As I mentioned previously, it’s very important to test new software to make sure the software works to solve your problems with your workflow. No matter where your work falls in the EDRM, some of what you do will seem so old hat it’s not worth thinking about, and other sections in the model may be new to you. One area that burst into view a few years back, and has stayed in the news since then, is Technology Assisted Review (TAR). Today I’m going to talk about some aspects of TAR that need some clearing up.
I remember when I first heard about Equivio’s Relevance product, back in the summer of 2009. I had been doing product research around the new analytics features that had been getting some press, like Attenex concept clustering with its exotic UI, and the ongoing discussion around what exactly concept search should be. Those were heady times. Just before ILTA in 2009, I was in a meeting with Warwick Sharp from Equivio. He described Relevance as the ability to arrange all the documents for a review in order of how likely they were to be relevant. That was the first I had heard of what is now called Technology Assisted Review (TAR).
Unfortunately it wasn’t until early 2012 that I had an opportunity to test out Relevance, and over the next couple of years I also tested Relativity Assisted Review and Xerox Litigation Services’ CategoriX. All of these are what is now referred to as TAR 1.0, which means they all follow the same basic predictive coding workflow, and which happens to be the first widely seen and used workflow for TAR in eDiscovery. When TAR is referenced in eDiscovery, usually software in this TAR 1.0 model is what is meant.
TAR 1.0 software. Essentially, TAR 1.0 software uses supervised learning algorithms, which means the user needs to tell the software which documents are good examples and which are bad examples of what the software should be classifying. For eDiscovery this means relevant or in some cases privileged documents. The TAR software takes these example documents and creates a model of what a relevant document looks like, and tries to match all of the rest of the documents to this model. The TAR software will then give each document a score (usually between 0 and 100) as to how close it comes, and that lets the documents be ranked in order.
What this means is that TAR 1.0 software learns one definition of relevant at a time. Some, like Equivio’s Relevance, let you train multiple issues using the same documents, but you need to tag each document multiple times. Others will only learn one issue at a time. So if you are interested in having TAR 1.0 software find a smoking gun that’s different from all the other documents, maybe one that uses rare code phrases, you’re out of luck. If such a document exists, if it’s different from the documents you’ve been tagging as positive examples, it won’t turn up at the top of the list. That’s not how this software works.
Machine Learning. The actual underlying algorithm used by TAR software varies by each vendor. They use their own machine learning classification algorithm, usually starting with a standard algorithm then customizing their own version for improved results. One thing they have in common is that they break the contents of the file down into words (whatever a “word” is defined to be), and track, among other things, how frequently the words occur in the file. This information is used to make the decision about what makes a document a good or bad example, and from this the TAR software builds a classification model.
Keep in mind that these machine learning algorithms are used for classifying everything from spam to fraud detection to identifying cat photos on the internet. They use real math – probability and statistics and calculus – to solve real problems. Find out what you can about how your TAR software works, and keep that in mind when preparing to use it for review.

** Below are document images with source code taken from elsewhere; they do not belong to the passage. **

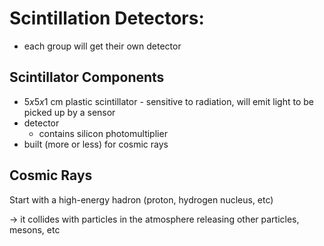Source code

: # Scintillation Detectors:

- each group will get their own detector

## Scintillator Components

- $5x5x1$ cm plastic scintillator - sensitive to radiation, will emit light to be picked up by a sensor
- detector
	- contains silicon photomultiplier
- built (more or less) for cosmic rays

## Cosmic Rays

Start with a high-energy hadron (proton, hydrogen nucleus, etc)

-> it collides with particles in the atmosphere releasing other particles, mesons, etc



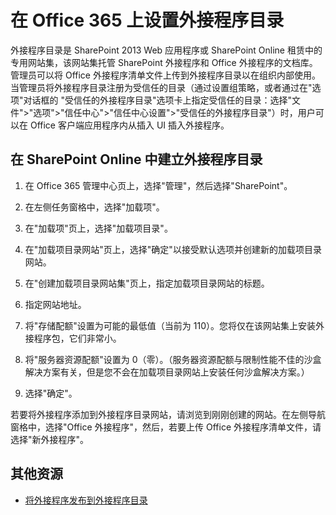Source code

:
# 在 Office 365 上设置外接程序目录

外接程序目录是 SharePoint 2013 Web 应用程序或 SharePoint Online 租赁中的专用网站集，该网站集托管 SharePoint 外接程序和 Office 外接程序的文档库。管理员可以将 Office 外接程序清单文件上传到外接程序目录以在组织内部使用。当管理员将外接程序目录注册为受信任的目录（通过设置组策略，或者通过在"选项"对话框的 "受信任的外接程序目录"选项卡上指定受信任的目录：选择"文件">"选项">"信任中心">"信任中心设置">"受信任的外接程序目录"）时，用户可以在 Office 客户端应用程序内从插入 UI 插入外接程序。

## 在 SharePoint Online 中建立外接程序目录


1. 在 Office 365 管理中心页上，选择"管理"，然后选择"SharePoint"。
    
2. 在左侧任务窗格中，选择"加载项"。
    
3. 在"加载项"页上，选择"加载项目录"。
    
4. 在"加载项目录网站"页上，选择"确定"以接受默认选项并创建新的加载项目录网站。
    
5. 在"创建加载项目录网站集"页上，指定加载项目录网站的标题。
    
6. 指定网站地址。
    
7. 将"存储配额"设置为可能的最低值（当前为 110）。您将仅在该网站集上安装外接程序包，它们非常小。
    
8. 将"服务器资源配额"设置为 0（零）。（服务器资源配额与限制性能不佳的沙盒解决方案有关，但是您不会在加载项目录网站上安装任何沙盒解决方案。）
    
9. 选择"确定"。
    
若要将外接程序添加到外接程序目录网站，请浏览到刚刚创建的网站。在左侧导航窗格中，选择"Office 外接程序"，然后，若要上传 Office 外接程序清单文件，请选择"新外接程序"。


## 其他资源


- [将外接程序发布到外接程序目录](../publish/publish-task-pane-and-content-add-ins-to-an-add-in-catalog.md)

    

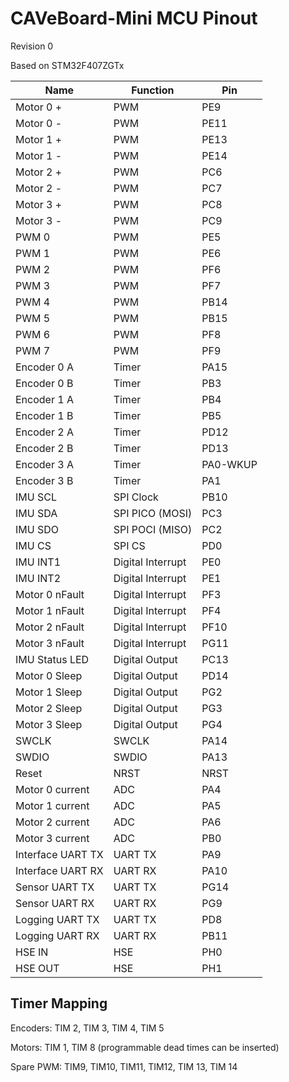 # CAVeBoard-Mini MCU Pinout

Revision 0

Based on STM32F407ZGTx

| Name              | Function          | Pin      |
| ----------------- | ----------------- | -------- |
| Motor 0 +         | PWM               | PE9      |
| Motor 0 -         | PWM               | PE11     |
| Motor 1 +         | PWM               | PE13     |
| Motor 1 -         | PWM               | PE14     |
| Motor 2 +         | PWM               | PC6      |
| Motor 2 -         | PWM               | PC7      |
| Motor 3 +         | PWM               | PC8      |
| Motor 3 -         | PWM               | PC9      |
| PWM 0             | PWM               | PE5      |
| PWM 1             | PWM               | PE6      |
| PWM 2             | PWM               | PF6      |
| PWM 3             | PWM               | PF7      |
| PWM 4             | PWM               | PB14     |
| PWM 5             | PWM               | PB15     |
| PWM 6             | PWM               | PF8      |
| PWM 7             | PWM               | PF9      |
| Encoder 0 A       | Timer             | PA15     |
| Encoder 0 B       | Timer             | PB3      |
| Encoder 1 A       | Timer             | PB4      |
| Encoder 1 B       | Timer             | PB5      |
| Encoder 2 A       | Timer             | PD12     |
| Encoder 2 B       | Timer             | PD13     |
| Encoder 3 A       | Timer             | PA0-WKUP |
| Encoder 3 B       | Timer             | PA1      |
| IMU SCL           | SPI Clock         | PB10     |
| IMU SDA           | SPI PICO (MOSI)   | PC3      |
| IMU SDO           | SPI POCI (MISO)   | PC2      |
| IMU CS            | SPI CS            | PD0      |
| IMU INT1          | Digital Interrupt | PE0      |
| IMU INT2          | Digital Interrupt | PE1      |
| Motor 0 nFault    | Digital Interrupt | PF3      |
| Motor 1 nFault    | Digital Interrupt | PF4      |
| Motor 2 nFault    | Digital Interrupt | PF10     |
| Motor 3 nFault    | Digital Interrupt | PG11     |
| IMU Status LED    | Digital Output    | PC13     |
| Motor 0 Sleep     | Digital Output    | PD14     |
| Motor 1 Sleep     | Digital Output    | PG2      |
| Motor 2 Sleep     | Digital Output    | PG3      |
| Motor 3 Sleep     | Digital Output    | PG4      |
| SWCLK             | SWCLK             | PA14     |
| SWDIO             | SWDIO             | PA13     |
| Reset             | NRST              | NRST     |
| Motor 0 current   | ADC               | PA4      |
| Motor 1 current   | ADC               | PA5      |
| Motor 2 current   | ADC               | PA6      |
| Motor 3 current   | ADC               | PB0      |
| Interface UART TX | UART TX           | PA9      |
| Interface UART RX | UART RX           | PA10     |
| Sensor UART TX    | UART TX           | PG14     |
| Sensor UART RX    | UART RX           | PG9      |
| Logging UART TX   | UART TX           | PD8      |
| Logging UART RX   | UART RX           | PB11     |
| HSE IN            | HSE               | PH0      |
| HSE OUT           | HSE               | PH1      |

## Timer Mapping

Encoders: TIM 2, TIM 3, TIM 4, TIM 5

Motors: TIM 1, TIM 8 (programmable dead times can be inserted)

Spare PWM: TIM9, TIM10, TIM11, TIM12, TIM 13, TIM 14
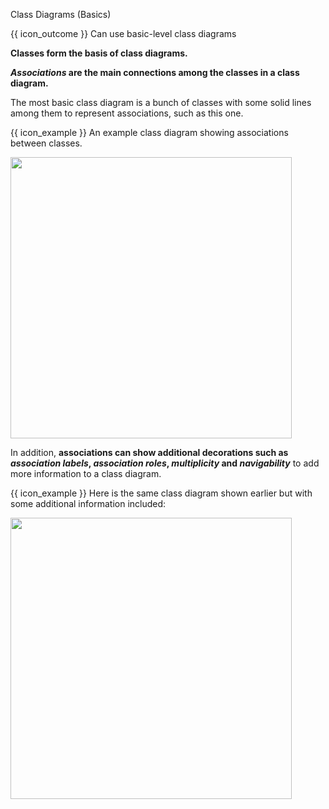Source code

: <span id="title">Class Diagrams (Basics)</span>

<span id="prereqs"><panel src="../../../oop/classes/what/unit-inElsewhere-asFlat.md" boilerplate header="{{ icon_prereq }} %%Design → OOP → Classes → Basic%%" popup-url="{{ baseUrl }}/oop/classes/what" /></span>

<span id="outcomes">{{ icon_outcome }} Can use basic-level class diagrams</span>

<div id="body">

<panel type="seamless" src="../../../uml/classDiagrams/introduction/what/unit-inElsewhere-asFlat.md#main" boilerplate header="{{ icon_prereq }} UML {{ icon_embedding }} Class Diagrams → Introduction → What" alt="{{ icon_prereq }} UML/ClassDiagrams" />

**Classes form the basis of class diagrams.**

<panel type="seamless" src="../../../uml/classDiagrams/classes/what/unit-inElsewhere-asFlat.md#main" boilerplate header="{{ icon_prereq }} UML {{ icon_embedding }} Class Diagrams → Classes → What" alt="{{ icon_prereq }} Classes" />
<panel type="seamless" src="../../../uml/classDiagrams/classLevelMembers/what/unit-inElsewhere-asFlat.md#main" boilerplate header="{{ icon_prereq }} UML {{ icon_embedding }} Class Diagrams → Class-Level Members → What" alt="{{ icon_prereq }} Class-Level Members" />

**_Associations_ are the main connections among the classes in a class diagram.**

<panel type="seamless" src="../../../oop/associations/what/unit-inElsewhere-asFlat.md#main" boilerplate header="{{ icon_prereq }} OOP {{ icon_embedding }} Associations → What" alt="{{ icon_prereq }} OOP/Associations"/>
<panel type="seamless" src="../../../uml/classDiagrams/associations/what/unit-inElsewhere-asFlat.md#main" boilerplate header="{{ icon_prereq }} UML {{ icon_embedding }} Class Diagrams → Associations → What" alt="{{ icon_prereq }} UML/Associations"/>

The most basic class diagram is a bunch of classes with some solid lines among them to represent associations, such as this one.

<tip-box>

{{ icon_example }} An example class diagram showing associations between classes.
<p/><img src="{{baseUrl}}/modeling/modelingStructures/classDiagramsBasic/images/ageListCalculatorPersonMinimal.png" width="450" />
<p/>

</tip-box>

In addition, **associations can show additional decorations such as _association labels_, _association roles_, _multiplicity_ and _navigability_** to add more information to a class diagram.

<panel type="seamless" src="../../../uml/classDiagrams/associations/labels/unit-inElsewhere-asFlat.md#main" boilerplate header="{{ icon_prereq }} UML {{ icon_embedding }} Class Diagrams → Associations → Labels" alt="{{ icon_prereq }} Labels" />
<panel type="seamless" src="../../../uml/classDiagrams/associations/roles/unit-inElsewhere-asFlat.md#main" boilerplate header="{{ icon_prereq }} UML {{ icon_embedding }} Class Diagrams → Associations → Roles" alt="{{ icon_prereq }} Roles" />
<panel type="seamless" src="../../../oop/associations/multiplicity/unit-inElsewhere-asFlat.md#main" boilerplate header="{{ icon_prereq }} OOP {{ icon_embedding }} Associations → Multiplicity" alt="{{ icon_prereq }} OOP/Multiplicity"/>
<panel type="seamless" src="../../../uml/classDiagrams/associations/multiplicity/unit-inElsewhere-asFlat.md#main" boilerplate header="{{ icon_prereq }} UML {{ icon_embedding }} Class Diagrams → Associations → Multiplicity" alt="{{ icon_prereq }} UML/Multiplicity" />
<panel type="seamless" src="../../../oop/associations/navigability/unit-inElsewhere-asFlat.md#main" boilerplate header="{{ icon_prereq }} OOP {{ icon_embedding }} Associations → Navigability" alt="{{ icon_prereq }} OOP/Navigability"/>
<panel type="seamless" src="../../../uml/classDiagrams/associations/navigability/unit-inElsewhere-asFlat.md#main" boilerplate header="{{ icon_prereq }} UML {{ icon_embedding }} Class Diagrams → Associations → Navigability" alt="{{ icon_prereq }} UML/Navigability" />

<tip-box> 

{{ icon_example }} Here is the same class diagram shown earlier but with some additional information included: 
<p/><img src="{{baseUrl}}/modeling/modelingStructures/classDiagramsBasic/images/ageListCalculatorPerson.png" width="450" />
<p/>

</tip-box>


</div>

<div id="extras">
  <include src="exercisesPanel.md" boilerplate/>
</div>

Test and Training sets. Whichever classification method TAR uses, there is still the question of how to tell whether the resulting classification model gives accurate results. A standard way for validating the model built by a machine learning algorithm involves using test and training sets.
The training sets usually start out as random documents, then if additional training sets are used they are customized as learning occurs, in order to clarify special cases or speed up the overall learning. The user tags all of the documents in the test set and the training sets as either good examples (e.g. relevant) or bad examples (e.g. not relevant).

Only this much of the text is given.